• **TO DO**
Filter the entries for lines with the word "Phrase".

• **Plain-text document sources**
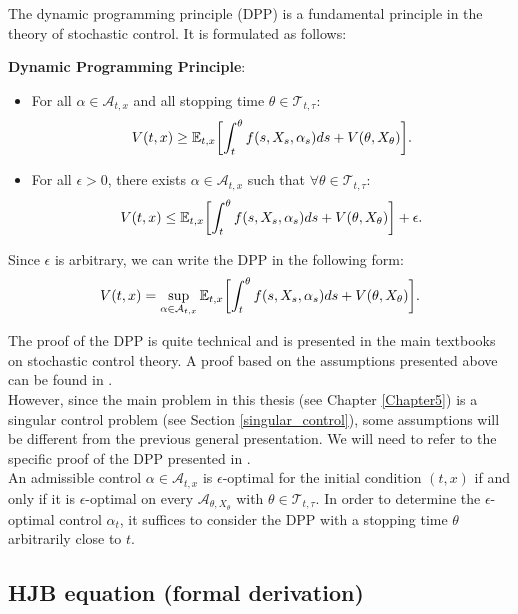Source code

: \noindent
The dynamic programming principle (DPP) is a fundamental principle in the theory of stochastic control. It is formulated as follows:
\begin{Theorem} \textbf{Dynamic Programming Principle}:
 \begin{itemize}
  \item For all $\alpha \in \mathcal{A}_{t,x}$ and all stopping time $\theta \in \mathcal{T}_{t,\tau}$:
  \begin{equation}\label{DPP1}
   V(t,x) \geq \mathbb{E}_{t,x} \biggl[ \int_t^{\theta} f(s,X_s,\alpha_s) ds + V(\theta, X_{\theta}) \biggr]. 
  \end{equation}
  \item For all $\epsilon > 0$, there exists $\alpha \in \mathcal{A}_{t,x}$ such that $\forall \theta \in \mathcal{T}_{t,\tau}$: 
  \begin{equation}\label{DPP2}
      V(t,x) \leq \mathbb{E}_{t,x} \biggl[ \int_t^{\theta} f(s,X_s,\alpha_s) ds + V(\theta, X_{\theta}) \biggr] + \epsilon. 
  \end{equation}
 \end{itemize}
 Since $\epsilon$ is arbitrary, we can write the DPP in the following form:
  \begin{equation}\label{DPP3}
   V(t,x) = \sup_{\alpha \in \mathcal{A}_{t,x}} \mathbb{E}_{t,x} \biggl[ \int_t^{\theta} f(s,X_s,\alpha_s) ds + V(\theta, X_{\theta}) \biggr]. 
  \end{equation}
\end{Theorem}
The proof of the DPP is quite technical and is presented in the main textbooks on stochastic control theory.   
A proof based on the assumptions presented above can be found in \cite{Gol16}.\\
However, since the main problem in this thesis (see Chapter \ref{Chapter5}) is a singular control problem (see Section \ref{singular_control}), 
some assumptions will be different from the previous general presentation.
We will need to refer to the specific proof of the DPP presented in \cite{Kab16}.    \\


\noindent
An admissible control $\alpha \in \mathcal{A}_{t,x}$ is $\epsilon$-optimal for the initial condition $(t,x)$ if and only if it is $\epsilon$-optimal 
on every $\mathcal{A}_{\theta, X_{\theta}}$ with 
$\theta \in \mathcal{T}_{t,\tau}$. In order to determine the $\epsilon$-optimal control $\alpha_t$, it suffices to consider the DPP with a stopping time $\theta$
arbitrarily close to $t$.

\subsection{HJB equation (formal derivation)}

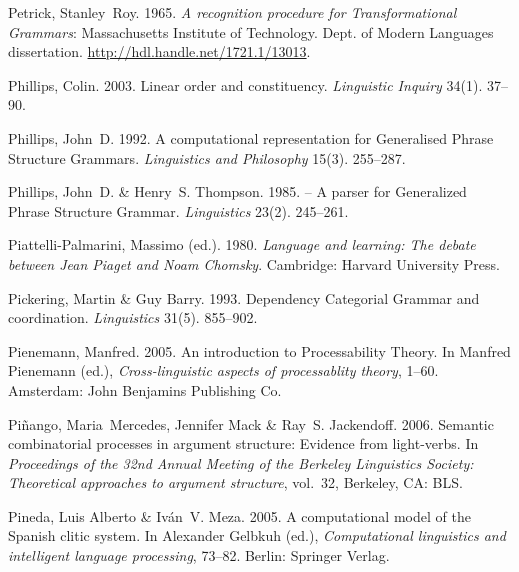 \begin{thebibliography}{1420}
Petrick, Stanley~Roy. 1965.
\newblock \emph{A recognition procedure for {Transformational Grammars}}:
  Massachusetts Institute of Technology. Dept. of Modern Languages
  dissertation.
\newblock \urlprefix\url{http://hdl.handle.net/1721.1/13013}.

Phillips, Colin. 2003.
\newblock Linear order and constituency.
\newblock \emph{Linguistic Inquiry} 34(1). 37--90.

Phillips, John~D. 1992.
\newblock A computational representation for {Generalised Phrase Structure
  Grammars}.
\newblock \emph{Linguistics and Philosophy} 15(3). 255--287.

Phillips, John~D. \& Henry~S. Thompson. 1985.
 -- {A} parser for {Generalized Phrase Structure Grammar}.
\newblock \emph{Linguistics} 23(2). 245--261.

Piattelli-Palmarini, Massimo (ed.). 1980.
\newblock \emph{Language and learning: {The} debate between {Jean Piaget and
  Noam Chomsky}}.
\newblock Cambridge: Harvard University Press.

Pickering, Martin \& Guy Barry. 1993.
\newblock Dependency {Categorial Grammar} and coordination.
\newblock \emph{Linguistics} 31(5). 855--902.

Pienemann, Manfred. 2005.
\newblock An introduction to {Processability Theory}.
\newblock In Manfred Pienemann (ed.), \emph{Cross-linguistic aspects of
  processablity theory}, 1--60. Amsterdam: John Benjamins Publishing Co.

Pi{\~n}ango, Maria~Mercedes, Jennifer Mack \& Ray~S. Jackendoff. 2006.
\newblock Semantic combinatorial processes in argument structure: Evidence from
  light-verbs.
\newblock In \emph{Proceedings of the {32nd Annual Meeting of the Berkeley
  Linguistics Society}: {Theoretical} approaches to argument structure},
  vol.~32, Berkeley, CA: BLS.

Pineda, {Luis Alberto} \& Iv\'an~V. Meza. 2005{}.
\newblock A computational model of the {Spanish} clitic system.
\newblock In Alexander Gelbkuh (ed.), \emph{Computational linguistics and
  intelligent language processing}, 73--82. Berlin: Springer Verlag.


\end{thebibliography}
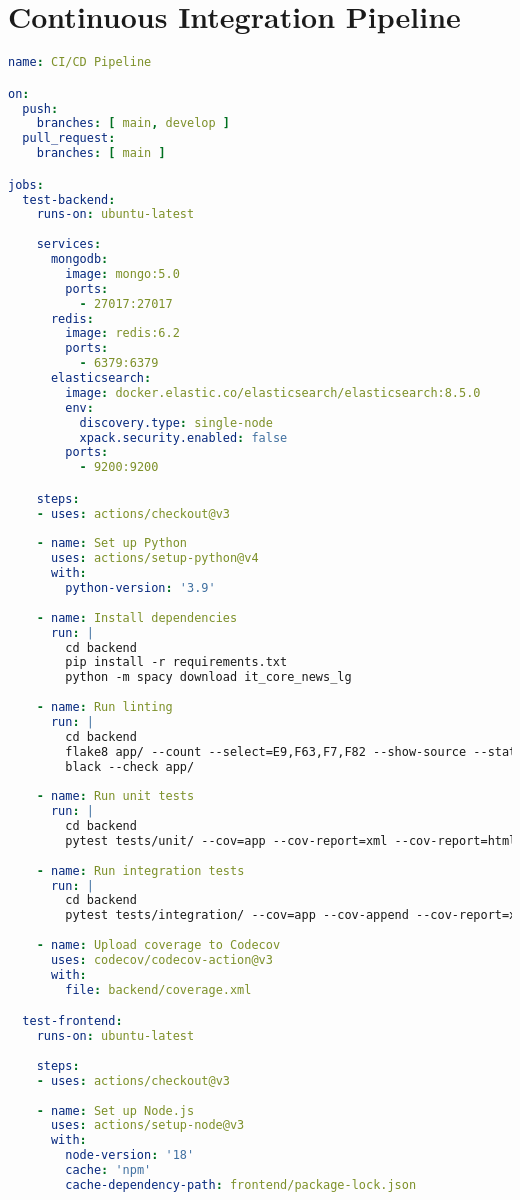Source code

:\documentclass[12pt,a4paper]{report}
\begin{document}
\section{Continuous Integration Pipeline}

\begin{lstlisting}[language=yaml, caption=GitHub Actions CI/CD Pipeline]
name: CI/CD Pipeline

on:
  push:
    branches: [ main, develop ]
  pull_request:
    branches: [ main ]

jobs:
  test-backend:
    runs-on: ubuntu-latest
    
    services:
      mongodb:
        image: mongo:5.0
        ports:
          - 27017:27017
      redis:
        image: redis:6.2
        ports:
          - 6379:6379
      elasticsearch:
        image: docker.elastic.co/elasticsearch/elasticsearch:8.5.0
        env:
          discovery.type: single-node
          xpack.security.enabled: false
        ports:
          - 9200:9200

    steps:
    - uses: actions/checkout@v3
    
    - name: Set up Python
      uses: actions/setup-python@v4
      with:
        python-version: '3.9'
    
    - name: Install dependencies
      run: |
        cd backend
        pip install -r requirements.txt
        python -m spacy download it_core_news_lg
    
    - name: Run linting
      run: |
        cd backend
        flake8 app/ --count --select=E9,F63,F7,F82 --show-source --statistics
        black --check app/
    
    - name: Run unit tests
      run: |
        cd backend
        pytest tests/unit/ --cov=app --cov-report=xml --cov-report=html
    
    - name: Run integration tests
      run: |
        cd backend
        pytest tests/integration/ --cov=app --cov-append --cov-report=xml
    
    - name: Upload coverage to Codecov
      uses: codecov/codecov-action@v3
      with:
        file: backend/coverage.xml

  test-frontend:
    runs-on: ubuntu-latest
    
    steps:
    - uses: actions/checkout@v3
    
    - name: Set up Node.js
      uses: actions/setup-node@v3
      with:
        node-version: '18'
        cache: 'npm'
        cache-dependency-path: frontend/package-lock.json
    

\end{lstlisting}
\end{document}
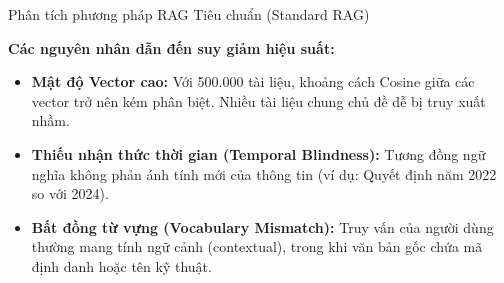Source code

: \documentclass[aspectratio=169, xcolor=table]{beamer}
\begin{document}
\begin{frame}{Phân tích phương pháp RAG Tiêu chuẩn (Standard RAG)}
    \begin{center}
    \end{center}
    
    \vspace{0.3cm}
    
    \textbf{Các nguyên nhân dẫn đến suy giảm hiệu suất:}
    \vspace{0.1cm}
    \begin{itemize}
        \item[\faTimesCircle] \textbf{Mật độ Vector cao:} Với 500.000 tài liệu, khoảng cách Cosine giữa các vector trở nên kém phân biệt. Nhiều tài liệu chung chủ đề dễ bị truy xuất nhầm.
        \item[\faTimesCircle] \textbf{Thiếu nhận thức thời gian (Temporal Blindness):} Tương đồng ngữ nghĩa không phản ánh tính mới của thông tin (ví dụ: Quyết định năm 2022 so với 2024).
        \item[\faTimesCircle] \textbf{Bất đồng từ vựng (Vocabulary Mismatch):} Truy vấn của người dùng thường mang tính ngữ cảnh (contextual), trong khi văn bản gốc chứa mã định danh hoặc tên kỹ thuật.
    \end{itemize}
\end{frame}
\end{document}
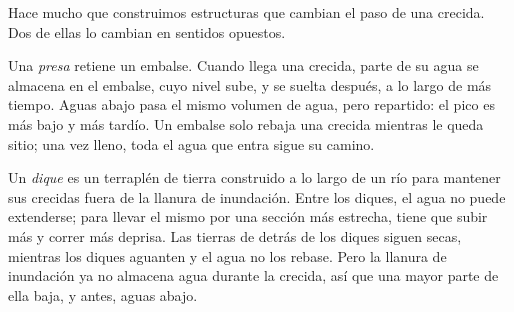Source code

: Hace mucho que construimos estructuras que cambian el paso de una crecida.
Dos de ellas lo cambian en sentidos opuestos.

Una \emph{presa} retiene un embalse. Cuando llega una crecida, parte de su
agua se almacena en el embalse, cuyo nivel sube, y se suelta después, a lo
largo de más tiempo. Aguas abajo pasa el mismo volumen de agua, pero
repartido: el pico es más bajo y más tardío. Un embalse solo rebaja una
crecida mientras le queda sitio; una vez lleno, toda el agua que entra sigue
su camino.

Un \emph{dique} es un terraplén de tierra construido a lo largo de un río
para mantener sus crecidas fuera de la llanura de inundación. Entre los
diques, el agua no puede extenderse; para llevar el mismo  por una
sección más estrecha, tiene que subir más y correr más deprisa. Las tierras de
detrás de los diques siguen secas, mientras los diques aguanten y el agua no
los rebase. Pero la llanura de inundación ya no almacena agua durante la
crecida, así que una mayor parte de ella baja, y antes, aguas abajo.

• **COMPLETED EXERCISE**
\newblock A computational representation for {Generalised Phrase Structure
 -- {A} parser for {Generalized Phrase Structure Grammar}.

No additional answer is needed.